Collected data
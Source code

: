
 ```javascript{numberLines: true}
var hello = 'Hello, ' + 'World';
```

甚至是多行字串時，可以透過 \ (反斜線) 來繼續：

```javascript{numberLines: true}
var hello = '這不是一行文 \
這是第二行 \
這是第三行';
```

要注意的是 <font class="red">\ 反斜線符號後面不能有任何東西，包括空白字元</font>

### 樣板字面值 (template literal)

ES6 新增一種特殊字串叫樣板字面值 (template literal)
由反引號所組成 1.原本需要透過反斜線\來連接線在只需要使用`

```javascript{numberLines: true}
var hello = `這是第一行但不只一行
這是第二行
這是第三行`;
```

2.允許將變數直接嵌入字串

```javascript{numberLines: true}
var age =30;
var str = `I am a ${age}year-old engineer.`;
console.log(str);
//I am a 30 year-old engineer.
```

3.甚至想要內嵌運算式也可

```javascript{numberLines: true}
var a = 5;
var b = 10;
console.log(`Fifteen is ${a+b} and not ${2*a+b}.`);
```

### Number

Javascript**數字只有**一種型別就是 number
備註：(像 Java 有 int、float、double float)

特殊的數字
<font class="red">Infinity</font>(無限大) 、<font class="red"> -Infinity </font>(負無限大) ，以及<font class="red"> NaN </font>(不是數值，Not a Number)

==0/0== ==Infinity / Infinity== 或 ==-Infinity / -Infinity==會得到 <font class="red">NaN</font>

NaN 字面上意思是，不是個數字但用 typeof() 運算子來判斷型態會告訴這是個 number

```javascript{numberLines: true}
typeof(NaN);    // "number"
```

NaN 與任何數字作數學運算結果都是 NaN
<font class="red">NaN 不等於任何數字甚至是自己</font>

TASK STATEMENT. Print the records above exactly as they appear.

RESPONSE TO THIS EXERCISE.
Source code

:
 ```javascript{numberLines: true}
var hello = 'Hello, ' + 'World';
```

甚至是多行字串時，可以透過 \ (反斜線) 來繼續：

```javascript{numberLines: true}
var hello = '這不是一行文 \
這是第二行 \
這是第三行';
```

要注意的是 <font class="red">\ 反斜線符號後面不能有任何東西，包括空白字元</font>

### 樣板字面值 (template literal)

ES6 新增一種特殊字串叫樣板字面值 (template literal)
由反引號所組成 1.原本需要透過反斜線\來連接線在只需要使用`

```javascript{numberLines: true}
var hello = `這是第一行但不只一行
這是第二行
這是第三行`;
```

2.允許將變數直接嵌入字串

```javascript{numberLines: true}
var age =30;
var str = `I am a ${age}year-old engineer.`;
console.log(str);
//I am a 30 year-old engineer.
```

3.甚至想要內嵌運算式也可

```javascript{numberLines: true}
var a = 5;
var b = 10;
console.log(`Fifteen is ${a+b} and not ${2*a+b}.`);
```

### Number

Javascript**數字只有**一種型別就是 number
備註：(像 Java 有 int、float、double float)

特殊的數字
<font class="red">Infinity</font>(無限大) 、<font class="red"> -Infinity </font>(負無限大) ，以及<font class="red"> NaN </font>(不是數值，Not a Number)

==0/0== ==Infinity / Infinity== 或 ==-Infinity / -Infinity==會得到 <font class="red">NaN</font>

NaN 字面上意思是，不是個數字但用 typeof() 運算子來判斷型態會告訴這是個 number

```javascript{numberLines: true}
typeof(NaN);    // "number"
```

NaN 與任何數字作數學運算結果都是 NaN
<font class="red">NaN 不等於任何數字甚至是自己</font>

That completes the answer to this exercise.